- **Problem description**: Each line in the entries below that holds the string "разных" must be copied.

- **Records to use**:
┌──
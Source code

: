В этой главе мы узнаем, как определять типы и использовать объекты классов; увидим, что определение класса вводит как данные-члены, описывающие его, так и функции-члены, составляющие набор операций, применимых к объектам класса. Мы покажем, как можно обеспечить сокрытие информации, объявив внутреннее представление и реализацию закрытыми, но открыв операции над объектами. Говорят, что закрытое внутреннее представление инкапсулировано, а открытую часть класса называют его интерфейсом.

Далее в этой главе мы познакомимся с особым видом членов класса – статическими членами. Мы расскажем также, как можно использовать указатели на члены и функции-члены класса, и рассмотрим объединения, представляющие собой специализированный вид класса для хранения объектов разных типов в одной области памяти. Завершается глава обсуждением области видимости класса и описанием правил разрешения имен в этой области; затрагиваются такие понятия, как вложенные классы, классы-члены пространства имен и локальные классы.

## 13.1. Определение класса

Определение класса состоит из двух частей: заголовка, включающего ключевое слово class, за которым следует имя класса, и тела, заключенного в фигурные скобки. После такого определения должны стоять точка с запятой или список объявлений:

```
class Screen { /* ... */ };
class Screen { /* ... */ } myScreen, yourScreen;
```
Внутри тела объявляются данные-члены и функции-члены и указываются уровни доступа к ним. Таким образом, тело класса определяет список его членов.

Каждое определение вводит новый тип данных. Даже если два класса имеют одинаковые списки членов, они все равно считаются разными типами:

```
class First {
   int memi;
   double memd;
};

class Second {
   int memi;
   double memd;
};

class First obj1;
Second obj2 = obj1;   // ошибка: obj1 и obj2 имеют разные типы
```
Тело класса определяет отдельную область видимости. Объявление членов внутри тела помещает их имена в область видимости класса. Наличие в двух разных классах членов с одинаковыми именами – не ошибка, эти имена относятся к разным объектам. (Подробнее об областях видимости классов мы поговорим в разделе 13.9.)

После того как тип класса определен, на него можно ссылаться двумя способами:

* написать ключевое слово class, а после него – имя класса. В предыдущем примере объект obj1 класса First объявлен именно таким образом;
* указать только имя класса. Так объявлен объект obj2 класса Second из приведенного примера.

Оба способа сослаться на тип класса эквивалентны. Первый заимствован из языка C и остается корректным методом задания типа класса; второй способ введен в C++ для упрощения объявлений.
└──
- **Written answer**:
Далее в этой главе мы познакомимся с особым видом членов класса – статическими членами. Мы расскажем также, как можно использовать указатели на члены и функции-члены класса, и рассмотрим объединения, представляющие собой специализированный вид класса для хранения объектов разных типов в одной области памяти. Завершается глава обсуждением области видимости класса и описанием правил разрешения имен в этой области; затрагиваются такие понятия, как вложенные классы, классы-члены пространства имен и локальные классы.
Тело класса определяет отдельную область видимости. Объявление членов внутри тела помещает их имена в область видимости класса. Наличие в двух разных классах членов с одинаковыми именами – не ошибка, эти имена относятся к разным объектам. (Подробнее об областях видимости классов мы поговорим в разделе 13.9.)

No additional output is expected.